Information given:
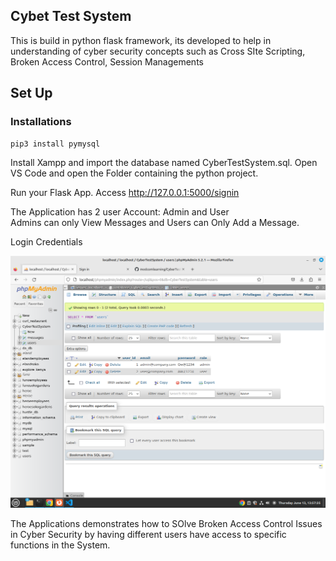 ## Cybet Test System
 This is build in python flask framework, its developed to help in understanding of cyber security concepts such as Cross SIte Scripting, Broken Access Control, Session Managements

 ## Set Up

 ### Installations

    pip3 install pymysql 

 Install Xampp and import the database named CyberTestSystem.sql. 
 Open VS Code and open the Folder containing the python project.

 Run your Flask App.
 Access  http://127.0.0.1:5000/signin

 The Application has 2 user Account: Admin and User <br>
 Admins can only View Messages and Users can Only Add a Message. <br>

 Login Credentials


  ![Alt text](image.png)


 The Applications demonstrates how to SOlve Broken Access Control Issues in Cyber Security by having different users have access to specific functions in the System. 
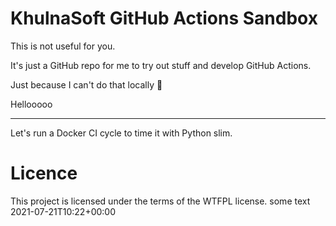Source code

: # KhulnaSoft GitHub Actions Sandbox

This is not useful for you.

It's just a GitHub repo for me to try out stuff and develop GitHub Actions.

Just because I can't do that locally 🤷

Hellooooo

---

Let's run a Docker CI cycle to time it with Python slim.

# Licence

This project is licensed under the terms of the WTFPL license.
some text 2021-07-21T10:22+00:00
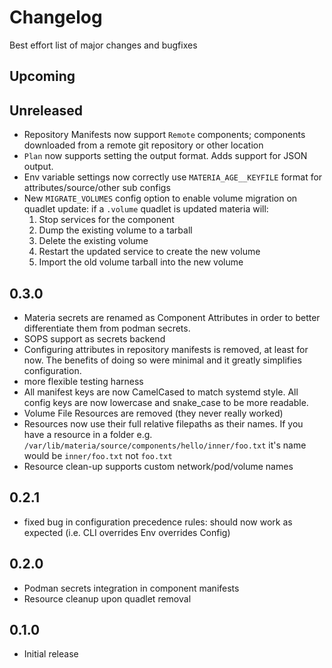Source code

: # Changelog

Best effort list of major changes and bugfixes

## Upcoming

## Unreleased
- Repository Manifests now support `Remote` components; components downloaded from a remote git repository or other location
- `Plan` now supports setting the output format. Adds support for JSON output.
- Env variable settings now correctly use `MATERIA_AGE__KEYFILE` format for attributes/source/other sub configs
- New `MIGRATE_VOLUMES` config option to enable volume migration on quadlet update: if a `.volume` quadlet is updated materia will:
    1. Stop services for the component
    2. Dump the existing volume to a tarball
    3. Delete the existing volume
    4. Restart the updated service to create the new volume
    5. Import the old volume tarball into the new volume

## 0.3.0
- Materia secrets are renamed as Component Attributes in order to better differentiate them from podman secrets.
- SOPS support as secrets backend
- Configuring attributes in repository manifests is removed, at least for now. The benefits of doing so were minimal and it greatly simplifies configuration.
- more flexible testing harness
- All manifest keys are now CamelCased to match systemd style. All config keys are now lowercase and snake_case to be more readable.
- Volume File Resources are removed (they never really worked)
- Resources now use their full relative filepaths as their names. If you have a resource in a folder e.g. `/var/lib/materia/source/components/hello/inner/foo.txt` it's name would be `inner/foo.txt` not `foo.txt`
- Resource clean-up supports custom network/pod/volume names

## 0.2.1
- fixed bug in configuration precedence rules: should now work as expected (i.e. CLI overrides Env overrides Config)

## 0.2.0
- Podman secrets integration in component manifests
- Resource cleanup upon quadlet removal

## 0.1.0
- Initial release
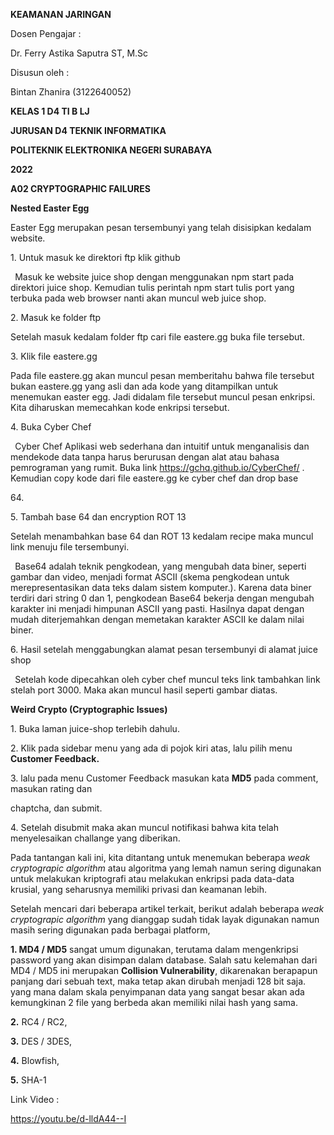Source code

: ﻿<a name="br1"></a>**KEAMANAN JARINGAN**

Dosen Pengajar :

Dr. Ferry Astika Saputra ST, M.Sc

Disusun oleh :

Bintan Zhanira (3122640052)

**KELAS 1 D4 TI B LJ**

**JURUSAN D4 TEKNIK INFORMATIKA**

**POLITEKNIK ELEKTRONIKA NEGERI SURABAYA**

**2022**




<a name="br2"></a>**A02 CRYPTOGRAPHIC FAILURES**

**Nested Easter Egg**

Easter Egg merupakan pesan tersembunyi yang telah disisipkan kedalam website.

1\. Untuk masuk ke direktori ftp klik github

` `Masuk ke website juice shop dengan menggunakan npm start pada direktori juice shop. Kemudian
tulis perintah npm start tulis port yang terbuka pada web browser nanti akan muncul web juice shop.

2\. Masuk ke folder ftp

Setelah masuk kedalam folder ftp cari file eastere.gg buka file tersebut.

3\. Klik file eastere.gg




<a name="br3"></a> Pada file eastere.gg akan muncul pesan memberitahu bahwa file tersebut bukan eastere.gg yang asli
dan ada kode yang ditampilkan untuk menemukan easter egg. Jadi didalam file tersebut muncul pesan
enkripsi. Kita diharuskan memecahkan kode enkripsi tersebut.

4\. Buka Cyber Chef

` `Cyber Chef Aplikasi web sederhana dan intuitif untuk menganalisis dan mendekode data tanpa
harus berurusan dengan alat atau bahasa pemrograman yang rumit. Buka link
https://gchq.github.io/CyberChef/ . Kemudian copy kode dari file eastere.gg ke cyber chef dan drop base

64\.

5\. Tambah base 64 dan encryption ROT 13




<a name="br4"></a> Setelah menambahkan base 64 dan ROT 13 kedalam recipe maka muncul link menuju file
tersembunyi.

` `Base64 adalah teknik pengkodean, yang mengubah data biner, seperti gambar dan video, menjadi
format ASCII (skema pengkodean untuk merepresentasikan data teks dalam sistem komputer.). Karena data
biner terdiri dari string 0 dan 1, pengkodean Base64 bekerja dengan mengubah karakter ini menjadi
himpunan ASCII yang pasti. Hasilnya dapat dengan mudah diterjemahkan dengan memetakan karakter
ASCII ke dalam nilai biner.

6\. Hasil setelah menggabungkan alamat pesan tersembunyi di alamat juice shop

` `Setelah kode dipecahkan oleh cyber chef muncul teks link tambahkan link stelah port 3000. Maka
akan muncul hasil seperti gambar diatas.




<a name="br5"></a>**Weird Crypto (Cryptographic Issues)**

1\. Buka laman juice-shop terlebih dahulu.

2\. Klik pada sidebar menu yang ada di pojok kiri atas, lalu pilih menu **Customer Feedback.**

3\. lalu pada menu Customer Feedback masukan kata **MD5** pada comment, masukan rating dan

chaptcha, dan submit.

4\. Setelah disubmit maka akan muncul notifikasi bahwa kita telah menyelesaikan challange yang
 diberikan.




<a name="br6"></a> Pada tantangan kali ini, kita ditantang untuk menemukan beberapa *weak cryptograpic algorithm*
atau algoritma yang lemah namun sering digunakan untuk melakukan kriptografi atau melakukan enkripsi
pada data-data krusial, yang seharusnya memiliki privasi dan keamanan lebih.

Setelah mencari dari beberapa artikel terkait, berikut adalah beberapa *weak cryptograpic algorithm* yang dianggap sudah tidak layak digunakan namun masih sering digunakan pada berbagai platform,

**1. MD4 / MD5** sangat umum digunakan, terutama dalam mengenkripsi password yang akan
 disimpan dalam database. Salah satu kelemahan dari MD4 / MD5 ini merupakan **Collision
 Vulnerability**, dikarenakan berapapun panjang dari sebuah text, maka tetap akan dirubah menjadi
 128 bit saja. yang mana dalam skala penyimpanan data yang sangat besar akan ada kemungkinan
 2 file yang berbeda akan memiliki nilai hash yang sama.

**2.** RC4 / RC2,

**3.** DES / 3DES,

**4.** Blowfish,

**5.** SHA-1

Link Video :

https://youtu.be/d-lldA44--I
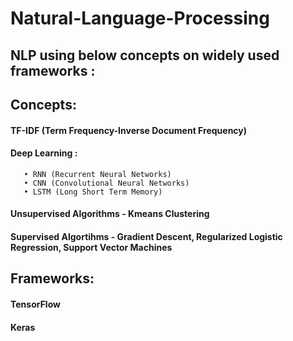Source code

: # Natural-Language-Processing

## NLP using below concepts on widely used frameworks :

## Concepts:

#### TF-IDF (Term Frequency-Inverse Document Frequency)
#### Deep Learning : 

       • RNN (Recurrent Neural Networks)
       • CNN (Convolutional Neural Networks)
       • LSTM (Long Short Term Memory)
       
#### Unsupervised Algorithms - Kmeans Clustering
#### Supervised Algortihms - Gradient Descent, Regularized Logistic Regression, Support Vector Machines

## Frameworks:

#### TensorFlow
#### Keras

Problem statement:
It would help to have the listing above repeated exactly, with all images removed.

Response box:
 ## Cybet Test System
 This is build in python flask framework, its developed to help in understanding of cyber security concepts such as Cross SIte Scripting, Broken Access Control, Session Managements

 ## Set Up

 ### Installations

    pip3 install pymysql 

 Install Xampp and import the database named CyberTestSystem.sql. 
 Open VS Code and open the Folder containing the python project.

 Run your Flask App.
 Access  http://127.0.0.1:5000/signin

 The Application has 2 user Account: Admin and User <br>
 Admins can only View Messages and Users can Only Add a Message. <br>

 Login Credentials


  ![Alt text](image.png)


 The Applications demonstrates how to SOlve Broken Access Control Issues in Cyber Security by having different users have access to specific functions in the System. 
Source code

: # KhulnaSoft GitHub Actions Sandbox

This is not useful for you.

It's just a GitHub repo for me to try out stuff and develop GitHub Actions.

Just because I can't do that locally 🤷

Hellooooo

---

Let's run a Docker CI cycle to time it with Python slim.

# Licence

This project is licensed under the terms of the WTFPL license.
some text 2021-07-21T10:22+00:00
Source code

: # Changelog

Best effort list of major changes and bugfixes

## Upcoming

## Unreleased
- Repository Manifests now support `Remote` components; components downloaded from a remote git repository or other location
- `Plan` now supports setting the output format. Adds support for JSON output.
- Env variable settings now correctly use `MATERIA_AGE__KEYFILE` format for attributes/source/other sub configs
- New `MIGRATE_VOLUMES` config option to enable volume migration on quadlet update: if a `.volume` quadlet is updated materia will:
    1. Stop services for the component
    2. Dump the existing volume to a tarball
    3. Delete the existing volume
    4. Restart the updated service to create the new volume
    5. Import the old volume tarball into the new volume

## 0.3.0
- Materia secrets are renamed as Component Attributes in order to better differentiate them from podman secrets.
- SOPS support as secrets backend
- Configuring attributes in repository manifests is removed, at least for now. The benefits of doing so were minimal and it greatly simplifies configuration.
- more flexible testing harness
- All manifest keys are now CamelCased to match systemd style. All config keys are now lowercase and snake_case to be more readable.
- Volume File Resources are removed (they never really worked)
- Resources now use their full relative filepaths as their names. If you have a resource in a folder e.g. `/var/lib/materia/source/components/hello/inner/foo.txt` it's name would be `inner/foo.txt` not `foo.txt`
- Resource clean-up supports custom network/pod/volume names

## 0.2.1
- fixed bug in configuration precedence rules: should now work as expected (i.e. CLI overrides Env overrides Config)

## 0.2.0
- Podman secrets integration in component manifests
- Resource cleanup upon quadlet removal

## 0.1.0
- Initial release
Source code

: ﻿<a name="br1"></a>**KEAMANAN JARINGAN**

Dosen Pengajar :

Dr. Ferry Astika Saputra ST, M.Sc

Disusun oleh :

Bintan Zhanira (3122640052)

**KELAS 1 D4 TI B LJ**

**JURUSAN D4 TEKNIK INFORMATIKA**

**POLITEKNIK ELEKTRONIKA NEGERI SURABAYA**

**2022**




<a name="br2"></a>**A02 CRYPTOGRAPHIC FAILURES**

**Nested Easter Egg**

Easter Egg merupakan pesan tersembunyi yang telah disisipkan kedalam website.

1\. Untuk masuk ke direktori ftp klik github

` `Masuk ke website juice shop dengan menggunakan npm start pada direktori juice shop. Kemudian
tulis perintah npm start tulis port yang terbuka pada web browser nanti akan muncul web juice shop.

2\. Masuk ke folder ftp

Setelah masuk kedalam folder ftp cari file eastere.gg buka file tersebut.

3\. Klik file eastere.gg




<a name="br3"></a> Pada file eastere.gg akan muncul pesan memberitahu bahwa file tersebut bukan eastere.gg yang asli
dan ada kode yang ditampilkan untuk menemukan easter egg. Jadi didalam file tersebut muncul pesan
enkripsi. Kita diharuskan memecahkan kode enkripsi tersebut.

4\. Buka Cyber Chef

` `Cyber Chef Aplikasi web sederhana dan intuitif untuk menganalisis dan mendekode data tanpa
harus berurusan dengan alat atau bahasa pemrograman yang rumit. Buka link
https://gchq.github.io/CyberChef/ . Kemudian copy kode dari file eastere.gg ke cyber chef dan drop base

64\.

5\. Tambah base 64 dan encryption ROT 13




<a name="br4"></a> Setelah menambahkan base 64 dan ROT 13 kedalam recipe maka muncul link menuju file
tersembunyi.

` `Base64 adalah teknik pengkodean, yang mengubah data biner, seperti gambar dan video, menjadi
format ASCII (skema pengkodean untuk merepresentasikan data teks dalam sistem komputer.). Karena data
biner terdiri dari string 0 dan 1, pengkodean Base64 bekerja dengan mengubah karakter ini menjadi
himpunan ASCII yang pasti. Hasilnya dapat dengan mudah diterjemahkan dengan memetakan karakter
ASCII ke dalam nilai biner.

6\. Hasil setelah menggabungkan alamat pesan tersembunyi di alamat juice shop

` `Setelah kode dipecahkan oleh cyber chef muncul teks link tambahkan link stelah port 3000. Maka
akan muncul hasil seperti gambar diatas.




<a name="br5"></a>**Weird Crypto (Cryptographic Issues)**

1\. Buka laman juice-shop terlebih dahulu.

2\. Klik pada sidebar menu yang ada di pojok kiri atas, lalu pilih menu **Customer Feedback.**

3\. lalu pada menu Customer Feedback masukan kata **MD5** pada comment, masukan rating dan

chaptcha, dan submit.

4\. Setelah disubmit maka akan muncul notifikasi bahwa kita telah menyelesaikan challange yang
 diberikan.




<a name="br6"></a> Pada tantangan kali ini, kita ditantang untuk menemukan beberapa *weak cryptograpic algorithm*
atau algoritma yang lemah namun sering digunakan untuk melakukan kriptografi atau melakukan enkripsi
pada data-data krusial, yang seharusnya memiliki privasi dan keamanan lebih.

Setelah mencari dari beberapa artikel terkait, berikut adalah beberapa *weak cryptograpic algorithm* yang dianggap sudah tidak layak digunakan namun masih sering digunakan pada berbagai platform,

**1. MD4 / MD5** sangat umum digunakan, terutama dalam mengenkripsi password yang akan
 disimpan dalam database. Salah satu kelemahan dari MD4 / MD5 ini merupakan **Collision
 Vulnerability**, dikarenakan berapapun panjang dari sebuah text, maka tetap akan dirubah menjadi
 128 bit saja. yang mana dalam skala penyimpanan data yang sangat besar akan ada kemungkinan
 2 file yang berbeda akan memiliki nilai hash yang sama.

**2.** RC4 / RC2,

**3.** DES / 3DES,

**4.** Blowfish,

**5.** SHA-1

Link Video :

https://youtu.be/d-lldA44--I
Source code

: # Natural-Language-Processing

## NLP using below concepts on widely used frameworks :

## Concepts:

#### TF-IDF (Term Frequency-Inverse Document Frequency)
#### Deep Learning : 

       • RNN (Recurrent Neural Networks)
       • CNN (Convolutional Neural Networks)
       • LSTM (Long Short Term Memory)
       
#### Unsupervised Algorithms - Kmeans Clustering
#### Supervised Algortihms - Gradient Descent, Regularized Logistic Regression, Support Vector Machines

## Frameworks:

#### TensorFlow
#### Keras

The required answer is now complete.